MISCELÁNEA DE COSTUMBRES FÚNEBRES CASPOLINAS

Por Alberto Serrano Dolader

En este año en el que el cementerio de Caspe cumple dos siglos (el primer sepelio en el Cazcarro tuvo lugar en 1822), me parece oportuno y hasta macabramente divertido repasar, con todo respeto, un abanico de costumbres fúnebres que nuestra ciudad ha practicado durante tiempos ya pasados, lejanos pero recordados por los más veteranos.

Algunos rituales ya han desfilado entre los párrafos de los tres artículos que, a lo largo de 2022, he publicado en torno a la efeméride en este blog, por lo que aconsejo al interesado que los repase, pues, como norma, no los repetiré aquí para no ser reiterativo.

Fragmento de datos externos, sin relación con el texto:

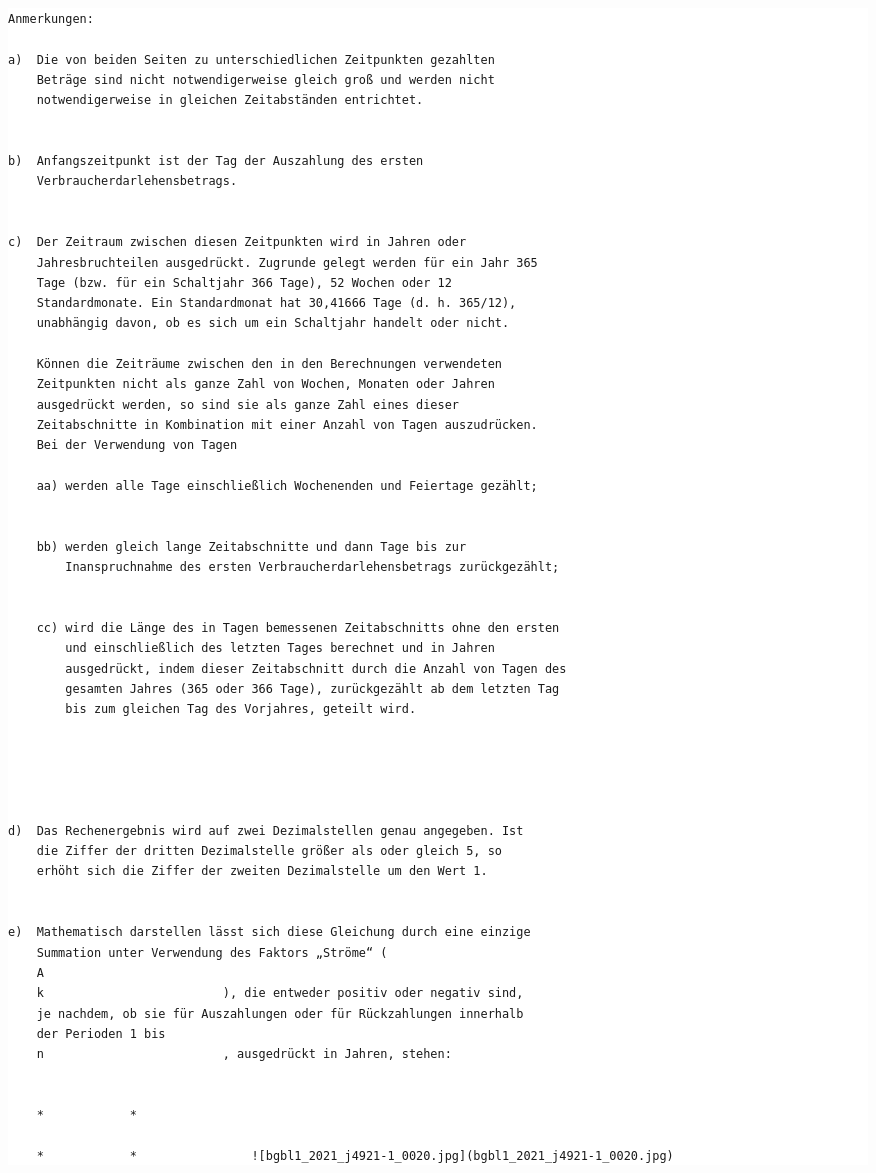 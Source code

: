     Anmerkungen:

    a)  Die von beiden Seiten zu unterschiedlichen Zeitpunkten gezahlten
        Beträge sind nicht notwendigerweise gleich groß und werden nicht
        notwendigerweise in gleichen Zeitabständen entrichtet.


    b)  Anfangszeitpunkt ist der Tag der Auszahlung des ersten
        Verbraucherdarlehensbetrags.


    c)  Der Zeitraum zwischen diesen Zeitpunkten wird in Jahren oder
        Jahresbruchteilen ausgedrückt. Zugrunde gelegt werden für ein Jahr 365
        Tage (bzw. für ein Schaltjahr 366 Tage), 52 Wochen oder 12
        Standardmonate. Ein Standardmonat hat 30,41666 Tage (d. h. 365/12),
        unabhängig davon, ob es sich um ein Schaltjahr handelt oder nicht.

        Können die Zeiträume zwischen den in den Berechnungen verwendeten
        Zeitpunkten nicht als ganze Zahl von Wochen, Monaten oder Jahren
        ausgedrückt werden, so sind sie als ganze Zahl eines dieser
        Zeitabschnitte in Kombination mit einer Anzahl von Tagen auszudrücken.
        Bei der Verwendung von Tagen

        aa) werden alle Tage einschließlich Wochenenden und Feiertage gezählt;


        bb) werden gleich lange Zeitabschnitte und dann Tage bis zur
            Inanspruchnahme des ersten Verbraucherdarlehensbetrags zurückgezählt;


        cc) wird die Länge des in Tagen bemessenen Zeitabschnitts ohne den ersten
            und einschließlich des letzten Tages berechnet und in Jahren
            ausgedrückt, indem dieser Zeitabschnitt durch die Anzahl von Tagen des
            gesamten Jahres (365 oder 366 Tage), zurückgezählt ab dem letzten Tag
            bis zum gleichen Tag des Vorjahres, geteilt wird.





    d)  Das Rechenergebnis wird auf zwei Dezimalstellen genau angegeben. Ist
        die Ziffer der dritten Dezimalstelle größer als oder gleich 5, so
        erhöht sich die Ziffer der zweiten Dezimalstelle um den Wert 1.


    e)  Mathematisch darstellen lässt sich diese Gleichung durch eine einzige
        Summation unter Verwendung des Faktors „Ströme“ (
        A
        k                         ), die entweder positiv oder negativ sind,
        je nachdem, ob sie für Auszahlungen oder für Rückzahlungen innerhalb
        der Perioden 1 bis
        n                         , ausgedrückt in Jahren, stehen:


        *            *

        *            *                ![bgbl1_2021_j4921-1_0020.jpg](bgbl1_2021_j4921-1_0020.jpg)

 La muerte (sobre todo la propia) y el más allá se han tomado muy en serio entre los caspolinos, si bien es cierto que el dicho local “A mí cuando me muera, que me tiren al Ebro”, connota un cierto desapego por los (en apariencia) más descreídos o valientes.

La primera obligación era tratar de evitar la parca prestando al enfermo todos los cuidados posibles. Si una familia soslayaba este deber, por mayores muestras de dolor que exteriorizase tras el óbito del ser querido, iría de boca en boca: “Después de muerto Pascual, le sacaron el orinal”, refrán rotundo.

Cuando alguien se hacía muy mayor o se ponía muy malico, también echaba mano de la paremiología: “Santa Ana / buena muerte / y poca cama”.

Quien tenía la desgracia de entrar en agonía lo manifestaba durante sus últimas horas en la forma de respirar, muy particular, como jadeante: “El abuelo está muy malo, lo acabo de ver y ya tenía el ‘rogallo’; pocas horas durará, hay que prepararse”.[1]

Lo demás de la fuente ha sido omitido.